このように、それまでの最高裁は門戸を非常に狭くして、門前払いをしていたのですが、これを変更して、取消請求訴訟が起こせるように、門戸を広くする方向で判例変更しました。 3つ目の変更は、刑事事件でしたが、ここでは省略します。
■法令違憲判決について 1つ目は、国籍法の一部について、憲法違反とした判決です。ある日本人の男性とフィリピン女性の間に、子どもが生まれたのですが、その子どもには日本国籍が与えられませんでした。両親が結婚をしたか、もしくは父から生前に認知を受けていれば日本国籍を与えられるのですが、婚外子には、日本国籍は与えられないと国籍法は定めていたからです。これは、婚外子かそうでないかによって、子どもを差別することになるので、憲法14条1項違反であると判断しました。
2つ目は、在外日本人選挙権剥奪訴訟における違憲判断です。外国に住む日本人は、比例区の選挙では投票できたのですが、小選挙区など地方区の議員の選挙では投票できないということを公職選挙法が定めていました。しかし、外国に住んでいても選挙権を持つ以上、地方区においても選挙権の行使を認めるべきであって、これを制限するのは憲法で保障されている選挙権を侵害するものである、と判断しました。
これまで最高裁が法令違憲の判断をした事件は8件しかないのですが、そのうちの2件に関与させてもらったということで、非常に印象深いですね。
裁判官として心がけていたこと
私は若い頃に最高裁調査官を3年半務めたのですが、その中でサラリーマン税金訴訟という事件を担当しました。

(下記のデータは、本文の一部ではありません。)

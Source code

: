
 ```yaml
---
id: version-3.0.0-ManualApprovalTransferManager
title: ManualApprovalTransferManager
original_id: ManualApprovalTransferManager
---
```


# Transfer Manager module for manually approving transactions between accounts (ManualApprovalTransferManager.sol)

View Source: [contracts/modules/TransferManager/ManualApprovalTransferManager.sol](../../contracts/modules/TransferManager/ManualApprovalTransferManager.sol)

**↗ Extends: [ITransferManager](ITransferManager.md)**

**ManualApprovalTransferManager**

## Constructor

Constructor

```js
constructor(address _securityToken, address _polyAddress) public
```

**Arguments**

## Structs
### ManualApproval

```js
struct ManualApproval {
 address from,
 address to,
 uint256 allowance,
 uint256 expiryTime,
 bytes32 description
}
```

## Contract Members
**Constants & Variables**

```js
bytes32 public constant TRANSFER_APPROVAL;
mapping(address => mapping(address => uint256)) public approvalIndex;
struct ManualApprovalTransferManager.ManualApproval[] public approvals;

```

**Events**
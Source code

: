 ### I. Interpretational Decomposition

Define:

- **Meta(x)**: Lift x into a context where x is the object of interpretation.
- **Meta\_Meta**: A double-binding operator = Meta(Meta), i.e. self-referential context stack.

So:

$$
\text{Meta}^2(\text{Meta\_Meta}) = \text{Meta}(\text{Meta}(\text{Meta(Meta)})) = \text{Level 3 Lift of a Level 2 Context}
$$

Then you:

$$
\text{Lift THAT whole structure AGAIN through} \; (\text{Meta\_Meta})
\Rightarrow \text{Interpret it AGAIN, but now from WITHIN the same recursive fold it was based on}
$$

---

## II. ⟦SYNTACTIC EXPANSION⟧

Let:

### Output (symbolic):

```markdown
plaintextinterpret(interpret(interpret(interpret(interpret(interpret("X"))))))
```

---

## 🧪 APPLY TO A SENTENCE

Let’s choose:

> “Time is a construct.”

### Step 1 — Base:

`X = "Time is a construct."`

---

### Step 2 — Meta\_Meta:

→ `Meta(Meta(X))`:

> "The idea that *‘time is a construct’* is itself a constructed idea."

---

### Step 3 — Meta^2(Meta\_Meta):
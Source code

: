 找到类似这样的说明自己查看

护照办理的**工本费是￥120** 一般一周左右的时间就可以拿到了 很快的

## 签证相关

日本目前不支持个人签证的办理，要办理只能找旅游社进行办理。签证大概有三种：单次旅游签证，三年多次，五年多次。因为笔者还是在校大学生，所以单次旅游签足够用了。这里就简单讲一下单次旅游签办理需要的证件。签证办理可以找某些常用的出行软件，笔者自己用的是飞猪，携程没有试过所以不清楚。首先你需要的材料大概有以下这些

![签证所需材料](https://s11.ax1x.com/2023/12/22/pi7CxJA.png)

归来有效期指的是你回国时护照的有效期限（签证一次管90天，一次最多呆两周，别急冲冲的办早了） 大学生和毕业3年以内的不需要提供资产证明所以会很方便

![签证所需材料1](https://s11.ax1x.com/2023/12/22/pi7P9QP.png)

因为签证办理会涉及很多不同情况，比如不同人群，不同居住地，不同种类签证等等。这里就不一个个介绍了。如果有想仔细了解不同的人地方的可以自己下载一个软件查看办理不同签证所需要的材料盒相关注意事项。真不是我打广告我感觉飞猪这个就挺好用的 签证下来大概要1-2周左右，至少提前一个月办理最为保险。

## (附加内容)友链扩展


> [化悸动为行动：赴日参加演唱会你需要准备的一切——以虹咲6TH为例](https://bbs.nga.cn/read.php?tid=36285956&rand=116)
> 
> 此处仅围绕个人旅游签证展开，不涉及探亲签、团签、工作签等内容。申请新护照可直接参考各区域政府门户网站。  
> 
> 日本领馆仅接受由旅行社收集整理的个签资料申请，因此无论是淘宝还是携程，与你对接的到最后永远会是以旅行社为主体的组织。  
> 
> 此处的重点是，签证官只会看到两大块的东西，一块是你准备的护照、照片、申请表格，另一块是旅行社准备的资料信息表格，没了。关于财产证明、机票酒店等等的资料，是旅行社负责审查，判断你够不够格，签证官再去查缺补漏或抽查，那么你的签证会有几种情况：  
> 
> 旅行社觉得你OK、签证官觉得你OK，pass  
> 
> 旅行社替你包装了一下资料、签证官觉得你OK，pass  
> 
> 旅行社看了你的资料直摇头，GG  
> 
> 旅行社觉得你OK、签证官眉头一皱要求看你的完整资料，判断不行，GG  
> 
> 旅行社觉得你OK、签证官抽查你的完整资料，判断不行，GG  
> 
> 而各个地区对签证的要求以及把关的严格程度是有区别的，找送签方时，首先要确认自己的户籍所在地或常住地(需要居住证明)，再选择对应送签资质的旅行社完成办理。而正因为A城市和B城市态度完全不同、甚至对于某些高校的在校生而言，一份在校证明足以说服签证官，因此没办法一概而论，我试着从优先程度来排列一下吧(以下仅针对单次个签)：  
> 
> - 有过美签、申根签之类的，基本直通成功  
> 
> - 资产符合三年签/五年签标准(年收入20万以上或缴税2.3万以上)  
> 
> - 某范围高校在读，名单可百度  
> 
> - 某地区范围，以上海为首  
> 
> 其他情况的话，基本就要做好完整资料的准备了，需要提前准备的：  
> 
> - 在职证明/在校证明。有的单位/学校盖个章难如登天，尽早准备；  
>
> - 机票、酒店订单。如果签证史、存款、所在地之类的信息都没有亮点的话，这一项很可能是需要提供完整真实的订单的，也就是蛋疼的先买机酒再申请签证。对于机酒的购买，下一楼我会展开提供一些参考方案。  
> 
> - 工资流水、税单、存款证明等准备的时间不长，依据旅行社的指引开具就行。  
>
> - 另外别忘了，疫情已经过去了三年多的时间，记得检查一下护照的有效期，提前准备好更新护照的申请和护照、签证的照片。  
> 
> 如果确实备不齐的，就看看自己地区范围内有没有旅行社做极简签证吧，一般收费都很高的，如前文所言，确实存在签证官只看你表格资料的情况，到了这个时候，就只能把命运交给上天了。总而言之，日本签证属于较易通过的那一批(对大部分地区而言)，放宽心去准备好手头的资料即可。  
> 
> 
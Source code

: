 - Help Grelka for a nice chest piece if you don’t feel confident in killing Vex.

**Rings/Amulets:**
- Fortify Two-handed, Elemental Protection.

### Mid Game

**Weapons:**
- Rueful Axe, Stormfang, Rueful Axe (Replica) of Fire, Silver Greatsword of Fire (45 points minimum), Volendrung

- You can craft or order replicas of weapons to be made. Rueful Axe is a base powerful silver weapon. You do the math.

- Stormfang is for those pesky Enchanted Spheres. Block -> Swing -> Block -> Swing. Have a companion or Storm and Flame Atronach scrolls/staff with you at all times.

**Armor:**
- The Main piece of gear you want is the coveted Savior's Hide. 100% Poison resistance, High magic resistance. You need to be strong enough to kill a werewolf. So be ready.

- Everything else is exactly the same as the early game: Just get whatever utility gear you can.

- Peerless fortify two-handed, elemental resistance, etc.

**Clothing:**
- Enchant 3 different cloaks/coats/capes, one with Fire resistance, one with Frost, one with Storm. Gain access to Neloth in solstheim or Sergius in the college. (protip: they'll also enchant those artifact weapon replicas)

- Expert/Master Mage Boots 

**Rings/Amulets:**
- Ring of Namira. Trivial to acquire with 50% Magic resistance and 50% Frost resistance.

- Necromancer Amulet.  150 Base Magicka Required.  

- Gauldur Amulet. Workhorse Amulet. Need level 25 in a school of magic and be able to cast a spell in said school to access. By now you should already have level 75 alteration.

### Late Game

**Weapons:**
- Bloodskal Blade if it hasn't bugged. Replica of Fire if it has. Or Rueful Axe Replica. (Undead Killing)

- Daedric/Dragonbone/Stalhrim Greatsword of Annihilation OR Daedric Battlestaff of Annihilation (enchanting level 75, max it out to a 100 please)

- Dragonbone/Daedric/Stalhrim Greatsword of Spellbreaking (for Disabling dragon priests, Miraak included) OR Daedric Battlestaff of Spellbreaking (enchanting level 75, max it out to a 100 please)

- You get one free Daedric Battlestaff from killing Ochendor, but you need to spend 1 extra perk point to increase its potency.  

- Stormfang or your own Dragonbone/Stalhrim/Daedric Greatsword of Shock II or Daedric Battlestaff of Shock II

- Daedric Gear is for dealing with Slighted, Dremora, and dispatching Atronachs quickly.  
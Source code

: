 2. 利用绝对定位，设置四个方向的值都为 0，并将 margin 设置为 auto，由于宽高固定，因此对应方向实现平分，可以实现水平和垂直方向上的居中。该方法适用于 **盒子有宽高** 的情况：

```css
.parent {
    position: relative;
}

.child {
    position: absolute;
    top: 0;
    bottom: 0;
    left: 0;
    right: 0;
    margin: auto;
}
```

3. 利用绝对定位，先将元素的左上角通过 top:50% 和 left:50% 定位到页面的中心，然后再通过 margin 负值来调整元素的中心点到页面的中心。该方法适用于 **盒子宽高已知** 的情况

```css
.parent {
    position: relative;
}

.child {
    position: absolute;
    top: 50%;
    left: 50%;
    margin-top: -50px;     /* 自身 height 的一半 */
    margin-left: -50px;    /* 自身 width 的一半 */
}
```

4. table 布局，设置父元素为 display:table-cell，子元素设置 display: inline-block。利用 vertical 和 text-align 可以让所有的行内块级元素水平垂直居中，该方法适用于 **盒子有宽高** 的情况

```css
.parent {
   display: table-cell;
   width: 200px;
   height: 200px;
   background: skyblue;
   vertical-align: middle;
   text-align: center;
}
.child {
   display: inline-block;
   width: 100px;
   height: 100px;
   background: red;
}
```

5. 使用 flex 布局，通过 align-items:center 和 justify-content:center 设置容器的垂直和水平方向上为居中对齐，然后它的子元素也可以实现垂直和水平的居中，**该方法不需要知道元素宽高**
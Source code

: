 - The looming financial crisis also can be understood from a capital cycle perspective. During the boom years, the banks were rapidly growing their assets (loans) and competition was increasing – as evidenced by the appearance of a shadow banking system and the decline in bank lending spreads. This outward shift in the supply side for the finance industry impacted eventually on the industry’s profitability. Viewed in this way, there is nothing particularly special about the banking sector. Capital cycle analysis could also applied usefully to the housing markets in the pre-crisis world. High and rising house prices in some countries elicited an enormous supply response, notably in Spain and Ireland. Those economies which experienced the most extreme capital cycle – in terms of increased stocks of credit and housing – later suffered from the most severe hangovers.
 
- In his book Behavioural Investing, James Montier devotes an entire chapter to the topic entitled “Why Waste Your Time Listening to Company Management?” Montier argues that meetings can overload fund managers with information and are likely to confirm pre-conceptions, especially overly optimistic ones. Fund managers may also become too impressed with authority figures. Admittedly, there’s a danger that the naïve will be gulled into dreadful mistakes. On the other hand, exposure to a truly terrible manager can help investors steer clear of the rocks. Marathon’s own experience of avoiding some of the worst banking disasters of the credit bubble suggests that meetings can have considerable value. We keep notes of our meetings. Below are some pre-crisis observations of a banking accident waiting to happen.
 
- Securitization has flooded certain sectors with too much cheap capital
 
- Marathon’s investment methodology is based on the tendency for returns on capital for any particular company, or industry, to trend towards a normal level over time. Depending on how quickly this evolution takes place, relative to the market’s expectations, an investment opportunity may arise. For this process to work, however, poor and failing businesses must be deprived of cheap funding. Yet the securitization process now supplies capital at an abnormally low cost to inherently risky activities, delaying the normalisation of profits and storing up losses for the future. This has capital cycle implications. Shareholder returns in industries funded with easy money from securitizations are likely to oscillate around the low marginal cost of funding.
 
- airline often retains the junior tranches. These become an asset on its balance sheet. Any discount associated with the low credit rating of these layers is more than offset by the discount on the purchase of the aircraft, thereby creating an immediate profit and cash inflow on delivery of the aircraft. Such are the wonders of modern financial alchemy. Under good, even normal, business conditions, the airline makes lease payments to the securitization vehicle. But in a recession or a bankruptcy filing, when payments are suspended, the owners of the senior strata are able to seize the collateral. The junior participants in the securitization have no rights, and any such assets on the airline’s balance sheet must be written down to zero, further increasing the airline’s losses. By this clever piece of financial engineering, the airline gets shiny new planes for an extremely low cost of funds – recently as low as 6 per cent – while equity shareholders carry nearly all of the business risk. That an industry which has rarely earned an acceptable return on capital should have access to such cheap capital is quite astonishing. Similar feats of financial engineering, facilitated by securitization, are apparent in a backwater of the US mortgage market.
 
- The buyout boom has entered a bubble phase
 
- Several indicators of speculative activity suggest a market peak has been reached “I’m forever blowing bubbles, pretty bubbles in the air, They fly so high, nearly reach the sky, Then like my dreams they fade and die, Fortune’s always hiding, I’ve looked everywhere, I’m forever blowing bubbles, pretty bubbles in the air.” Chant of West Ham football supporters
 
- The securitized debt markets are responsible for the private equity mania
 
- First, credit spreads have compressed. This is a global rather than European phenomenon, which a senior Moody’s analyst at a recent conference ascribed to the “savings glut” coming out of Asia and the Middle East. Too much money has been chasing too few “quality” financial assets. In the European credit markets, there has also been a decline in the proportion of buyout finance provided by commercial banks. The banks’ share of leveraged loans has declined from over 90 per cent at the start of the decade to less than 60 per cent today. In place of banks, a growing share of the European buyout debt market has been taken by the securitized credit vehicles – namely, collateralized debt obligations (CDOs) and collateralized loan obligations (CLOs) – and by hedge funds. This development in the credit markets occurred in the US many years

自営業と違いサラリーマンが一律源泉徴収されて申告納税を認められないのは憲法14条の平等原則違反ではないか、と訴えた事件です。憲法14条違反か否かをどういう基準によって判断したらいいのか、どのような方程式でもって判断すればいいのかということを非常に悩みました。それで勉強しました。
そうして分かったことは、日本の最高裁では、憲法に適合するか否かの明確な判断基準ができていないということでした。「公共の福祉に反するか」、「合理的な制限の範囲内であるか」、「他人の権利を不当に侵害するか」といった非常に曖昧な基準で判断し、しかも事件ごととに適用する基準が変わり、一貫性がないのです。
このような曖昧な基準で判断すると、憲法で保障されている基本的人権が非常に危うくなります。あまりに判断の幅がありすぎて、どこからどこまでの行為が許されるのか分かりません。そもそも「基準」と言えるかどうかすら怪しい。
それで、私は、憲法に適合するか否かを判断する方程式をなんとか打ち立てられないものかという観点で調査をいたしましたが、「侵害される権利の性格」と「侵害される理由」から、合憲性の審査基準を緩やかにしたり厳格にしたりする、そして審査は「侵害の目的」と「侵害の手段」の両面から行うというのが、学説の通説であることを知りました。
サラリーマン税金訴訟では、侵害される権利が財産上の権利であって、侵害される理由が所得の性格の差異ということであるので、この場合は国会に広い裁量権を認め、一応の合理性を持っていれば合憲である(憲法の教科書で言う合理性の基準です)、というように判決になりました。
同判決は、「租税法の分野における所得の性質の違い等を理由とする取扱いの区別は、その立法目的が正当なものであり、かつ、当該立法において具体的に採用された区別の態様が右目的との関連で著しく不合理であることが明らかでない限り、その合理性を否定することができず、これを憲法一四条一項の規定に違反するものということはできないものと解するのが相当である」と述べております。
そして、伊藤正己裁判官が、「同じ税金における取り扱いの差でも、侵害の理由が、例えば男女平等に関わることだったら別の基準にしなければならない(合理性の基準ではダメである)」という補足意見を付けておられます。
このように法廷意見と、伊藤先生の補足意見とで、1つの基準が打ち立てられたわけですね。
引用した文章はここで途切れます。